--- Data records Enclosed Below ---
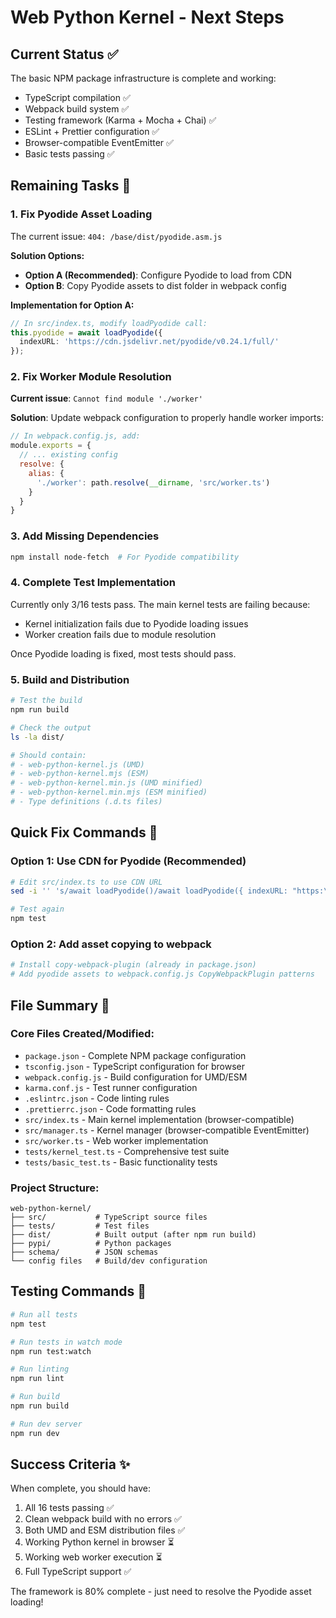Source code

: # Web Python Kernel - Next Steps

## Current Status ✅
The basic NPM package infrastructure is complete and working:
- TypeScript compilation ✅
- Webpack build system ✅ 
- Testing framework (Karma + Mocha + Chai) ✅
- ESLint + Prettier configuration ✅
- Browser-compatible EventEmitter ✅
- Basic tests passing ✅

## Remaining Tasks 🔧

### 1. Fix Pyodide Asset Loading
The current issue: `404: /base/dist/pyodide.asm.js`

**Solution Options:**
- **Option A (Recommended)**: Configure Pyodide to load from CDN
- **Option B**: Copy Pyodide assets to dist folder in webpack config

**Implementation for Option A:**
```typescript
// In src/index.ts, modify loadPyodide call:
this.pyodide = await loadPyodide({
  indexURL: 'https://cdn.jsdelivr.net/pyodide/v0.24.1/full/'
});
```

### 2. Fix Worker Module Resolution
**Current issue**: `Cannot find module './worker'`

**Solution**: Update webpack configuration to properly handle worker imports:
```javascript
// In webpack.config.js, add:
module.exports = {
  // ... existing config
  resolve: {
    alias: {
      './worker': path.resolve(__dirname, 'src/worker.ts')
    }
  }
}
```

### 3. Add Missing Dependencies
```bash
npm install node-fetch  # For Pyodide compatibility
```

### 4. Complete Test Implementation
Currently only 3/16 tests pass. The main kernel tests are failing because:
- Kernel initialization fails due to Pyodide loading issues
- Worker creation fails due to module resolution

Once Pyodide loading is fixed, most tests should pass.

### 5. Build and Distribution
```bash
# Test the build
npm run build

# Check the output
ls -la dist/

# Should contain:
# - web-python-kernel.js (UMD)
# - web-python-kernel.mjs (ESM) 
# - web-python-kernel.min.js (UMD minified)
# - web-python-kernel.min.mjs (ESM minified)
# - Type definitions (.d.ts files)
```

## Quick Fix Commands 🚀

### Option 1: Use CDN for Pyodide (Recommended)
```bash
# Edit src/index.ts to use CDN URL
sed -i '' 's/await loadPyodide()/await loadPyodide({ indexURL: "https:\/\/cdn.jsdelivr.net\/pyodide\/v0.24.1\/full\/" })/' src/index.ts

# Test again
npm test
```

### Option 2: Add asset copying to webpack
```bash
# Install copy-webpack-plugin (already in package.json)
# Add pyodide assets to webpack.config.js CopyWebpackPlugin patterns
```

## File Summary 📁

### Core Files Created/Modified:
- `package.json` - Complete NPM package configuration
- `tsconfig.json` - TypeScript configuration for browser
- `webpack.config.js` - Build configuration for UMD/ESM
- `karma.conf.js` - Test runner configuration
- `.eslintrc.json` - Code linting rules
- `.prettierrc.json` - Code formatting rules
- `src/index.ts` - Main kernel implementation (browser-compatible)
- `src/manager.ts` - Kernel manager (browser-compatible EventEmitter)
- `src/worker.ts` - Web worker implementation
- `tests/kernel_test.ts` - Comprehensive test suite
- `tests/basic_test.ts` - Basic functionality tests

### Project Structure:
```
web-python-kernel/
├── src/           # TypeScript source files
├── tests/         # Test files  
├── dist/          # Built output (after npm run build)
├── pypi/          # Python packages
├── schema/        # JSON schemas
└── config files   # Build/dev configuration
```

## Testing Commands 🧪

```bash
# Run all tests
npm test

# Run tests in watch mode  
npm run test:watch

# Run linting
npm run lint

# Run build
npm run build

# Run dev server
npm run dev
```

## Success Criteria ✨

When complete, you should have:
1. All 16 tests passing ✅
2. Clean webpack build with no errors ✅ 
3. Both UMD and ESM distribution files ✅
4. Working Python kernel in browser ⏳
5. Working web worker execution ⏳
6. Full TypeScript support ✅

The framework is 80% complete - just need to resolve the Pyodide asset loading! 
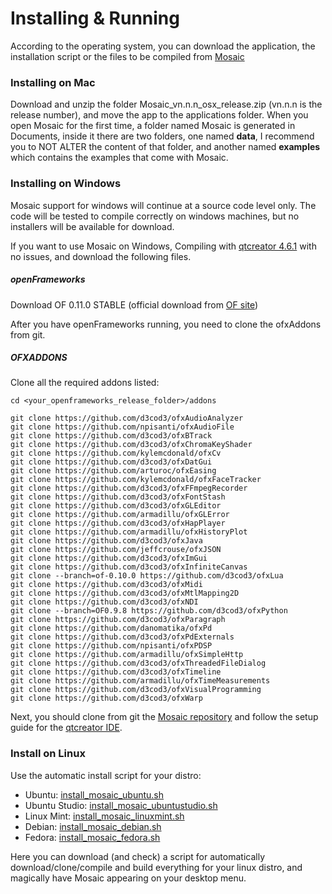 # Installing & Running

According to the operating system, you can download the application, the installation script or the files to be compiled from  [Mosaic](https://mosaic.d3cod3.org/#download)

### Installing on Mac

Download and unzip the folder Mosaic_vn.n.n_osx_release.zip (vn.n.n is the release number), and move the app to the applications folder. When you open Mosaic for the first time, a folder named Mosaic is generated in Documents, inside it there are two folders, one named **data**, I recommend you to NOT ALTER the content of that folder, and another named **examples** which contains the examples that come with Mosaic.

### Installing on Windows

Mosaic support for windows will continue at a source code level only. The code will be tested to compile correctly on windows machines, but no installers will be available for download.

If you want to use Mosaic on Windows, Compiling with [qtcreator 4.6.1](https://download.qt.io/official_releases/qtcreator/4.6/4.6.1/) with no issues, and download the following files.

##### openFrameworks

Download OF 0.11.0 STABLE (official download from [OF site](https://openframeworks.cc/download/))

After you have openFrameworks running, you need to clone the ofxAddons from git.

##### OFXADDONS

Clone all the required addons listed:

```
cd <your_openframeworks_release_folder>/addons

git clone https://github.com/d3cod3/ofxAudioAnalyzer
git clone https://github.com/npisanti/ofxAudioFile
git clone https://github.com/d3cod3/ofxBTrack
git clone https://github.com/d3cod3/ofxChromaKeyShader
git clone https://github.com/kylemcdonald/ofxCv
git clone https://github.com/d3cod3/ofxDatGui
git clone https://github.com/arturoc/ofxEasing
git clone https://github.com/kylemcdonald/ofxFaceTracker
git clone https://github.com/d3cod3/ofxFFmpegRecorder
git clone https://github.com/d3cod3/ofxFontStash
git clone https://github.com/d3cod3/ofxGLEditor
git clone https://github.com/armadillu/ofxGLError
git clone https://github.com/d3cod3/ofxHapPlayer
git clone https://github.com/armadillu/ofxHistoryPlot
git clone https://github.com/d3cod3/ofxJava
git clone https://github.com/jeffcrouse/ofxJSON
git clone https://github.com/d3cod3/ofxImGui
git clone https://github.com/d3cod3/ofxInfiniteCanvas
git clone --branch=of-0.10.0 https://github.com/d3cod3/ofxLua
git clone https://github.com/d3cod3/ofxMidi
git clone https://github.com/d3cod3/ofxMtlMapping2D
git clone https://github.com/d3cod3/ofxNDI
git clone --branch=OF0.9.8 https://github.com/d3cod3/ofxPython
git clone https://github.com/d3cod3/ofxParagraph
git clone https://github.com/danomatika/ofxPd
git clone https://github.com/d3cod3/ofxPdExternals
git clone https://github.com/npisanti/ofxPDSP
git clone https://github.com/armadillu/ofxSimpleHttp
git clone https://github.com/d3cod3/ofxThreadedFileDialog
git clone https://github.com/d3cod3/ofxTimeline
git clone https://github.com/armadillu/ofxTimeMeasurements
git clone https://github.com/d3cod3/ofxVisualProgramming
git clone https://github.com/d3cod3/ofxWarp
```

Next, you should clone from git the [Mosaic repository](https://github.com/d3cod3/Mosaic.git) and follow the setup guide for the [qtcreator IDE](https://www.qt.io/).

### Install on Linux

 Use the automatic install script for your distro:

- Ubuntu: [install_mosaic_ubuntu.sh](https://gist.github.com/d3cod3/81b8971ebf5fc9a6d288ca93fc3c3dad)
- Ubuntu Studio: [install_mosaic_ubuntustudio.sh](https://gist.github.com/d3cod3/869d6d36b2e4c6a5aa01c17cf6395e6b)
- Linux Mint: [install_mosaic_linuxmint.sh](https://gist.github.com/d3cod3/d1a544e0cf21b8733b567a3d87905d23)
- Debian: [install_mosaic_debian.sh](https://gist.github.com/d3cod3/fbb76735554c3b38e811414d96fc28d6)
- Fedora: [install_mosaic_fedora.sh](https://gist.github.com/d3cod3/2a6e9f1f21045d763571cc4172cf2d6c#file-install_mosaic_fedora-sh)

Here you can download (and check) a script for automatically download/clone/compile and build everything for your linux distro, and magically have Mosaic appearing on your desktop  menu.
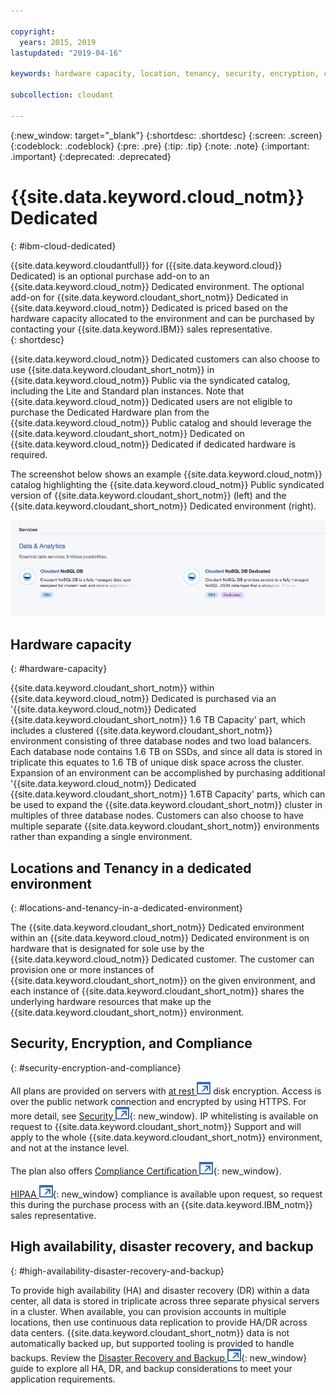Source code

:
 ```yaml
---

copyright:
  years: 2015, 2019
lastupdated: "2019-04-16"

keywords: hardware capacity, location, tenancy, security, encryption, compliance, high availability, disaster recovery, backup

subcollection: cloudant

---
```


{:new_window: target="_blank"}
{:shortdesc: .shortdesc}
{:screen: .screen}
{:codeblock: .codeblock}
{:pre: .pre}
{:tip: .tip}
{:note: .note}
{:important: .important}
{:deprecated: .deprecated}

<!-- Acrolinx: 2017-05-10 -->

# {{site.data.keyword.cloud_notm}} Dedicated
{: #ibm-cloud-dedicated}

{{site.data.keyword.cloudantfull}} for ({{site.data.keyword.cloud}} Dedicated) is 
an optional purchase add-on to an {{site.data.keyword.cloud_notm}} Dedicated environment. The optional add-on for 
{{site.data.keyword.cloudant_short_notm}} Dedicated in {{site.data.keyword.cloud_notm}} Dedicated is priced based on the hardware capacity 
allocated to the environment and can be purchased by contacting your {{site.data.keyword.IBM}} sales representative.  
{: shortdesc}

{{site.data.keyword.cloud_notm}} Dedicated customers can also choose to use {{site.data.keyword.cloudant_short_notm}} in {{site.data.keyword.cloud_notm}} Public 
via the syndicated catalog, including the Lite and Standard plan instances. Note that 
{{site.data.keyword.cloud_notm}} Dedicated users are not eligible to purchase the Dedicated Hardware plan from the 
{{site.data.keyword.cloud_notm}} Public catalog and should leverage the {{site.data.keyword.cloudant_short_notm}} Dedicated on 
{{site.data.keyword.cloud_notm}} Dedicated if dedicated hardware is required.   

The screenshot below shows an example {{site.data.keyword.cloud_notm}} catalog highlighting the {{site.data.keyword.cloud_notm}} Public 
syndicated version of {{site.data.keyword.cloudant_short_notm}} (left) and the {{site.data.keyword.cloudant_short_notm}} Dedicated environment (right).  

![{{site.data.keyword.cloudant_short_notm}} catalog](../images/ibmcloud_catalog.png)

## Hardware capacity 
{: #hardware-capacity}

{{site.data.keyword.cloudant_short_notm}} within {{site.data.keyword.cloud_notm}} Dedicated is purchased via an '{{site.data.keyword.cloud_notm}} Dedicated 
{{site.data.keyword.cloudant_short_notm}} 1.6 TB Capacity' part, which includes a clustered {{site.data.keyword.cloudant_short_notm}} environment 
consisting of three database nodes and two load balancers. Each database node 
contains 1.6 TB on SSDs, and since all data is stored in triplicate this 
equates to 1.6 TB of unique disk space across the cluster. Expansion of an 
environment can be accomplished by purchasing additional '{{site.data.keyword.cloud_notm}} Dedicated 
{{site.data.keyword.cloudant_short_notm}} 1.6TB Capacity' parts, which can be used to expand the 
{{site.data.keyword.cloudant_short_notm}} cluster in multiples of three database nodes. Customers can also 
choose to have multiple separate {{site.data.keyword.cloudant_short_notm}} environments rather than 
expanding a single environment.

## Locations and Tenancy in a dedicated environment
{: #locations-and-tenancy-in-a-dedicated-environment}

The {{site.data.keyword.cloudant_short_notm}} Dedicated environment within an {{site.data.keyword.cloud_notm}} Dedicated environment is on hardware 
that is designated for sole use by the {{site.data.keyword.cloud_notm}} Dedicated customer. The customer can provision 
one or more instances of {{site.data.keyword.cloudant_short_notm}} on the given environment, and each instance of {{site.data.keyword.cloudant_short_notm}} 
shares the underlying hardware resources that make up the {{site.data.keyword.cloudant_short_notm}} environment. 

## Security, Encryption, and Compliance 
{: #security-encryption-and-compliance}

All plans are provided on servers with [at rest ![External link icon](../images/launch-glyph.svg "External link icon")](https://en.wikipedia.org/wiki/Data_at_rest) 
disk encryption. Access is over the public network connection and encrypted by 
using HTTPS. For more detail, see [Security ![External link icon](../images/launch-glyph.svg "External link icon")](/docs/services/Cloudant?topic=cloudant-security#security){: new_window}. 
IP whitelisting is available on request to {{site.data.keyword.cloudant_short_notm}} Support and will apply to 
the whole {{site.data.keyword.cloudant_short_notm}} environment, and not at the instance level.  

The plan also offers [Compliance Certification ![External link icon](../images/launch-glyph.svg "External link icon")](/docs/services/Cloudant?topic=cloudant-compliance#compliance){: new_window}. 

[HIPAA ![External link icon](../images/launch-glyph.svg "External link icon")](https://en.wikipedia.org/wiki/Health_Insurance_Portability_and_Accountability_Act){: new_window} 
compliance is available upon request, so request this during the purchase process with an {{site.data.keyword.IBM_notm}} sales representative. 

## High availability, disaster recovery, and backup 
{: #high-availability-disaster-recovery-and-backup}

To provide high availability (HA) and disaster recovery (DR) within a data center, all data is stored in triplicate 
across three separate physical servers in a cluster. When available, you can provision accounts in multiple locations, 
then use continuous data replication to provide HA/DR across data centers. {{site.data.keyword.cloudant_short_notm}} data is not automatically 
backed up, but supported tooling is provided to handle backups. Review the 
[Disaster Recovery and Backup ![External link icon](../images/launch-glyph.svg "External link icon")](/docs/services/Cloudant?topic=cloudant-disaster-recovery-and-backup#disaster-recovery-and-backup){: new_window} guide
to explore all HA, DR, and backup considerations to meet your application requirements.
--- End of Enclosed Data records ---
* Directions for this task *
Show, from the records above, every line that includes "Next".

* Answer section *
: # Web Python Kernel - Next Steps
Next, you should clone from git the [Mosaic repository](https://github.com/d3cod3/Mosaic.git) and follow the setup guide for the [qtcreator IDE](https://www.qt.io/).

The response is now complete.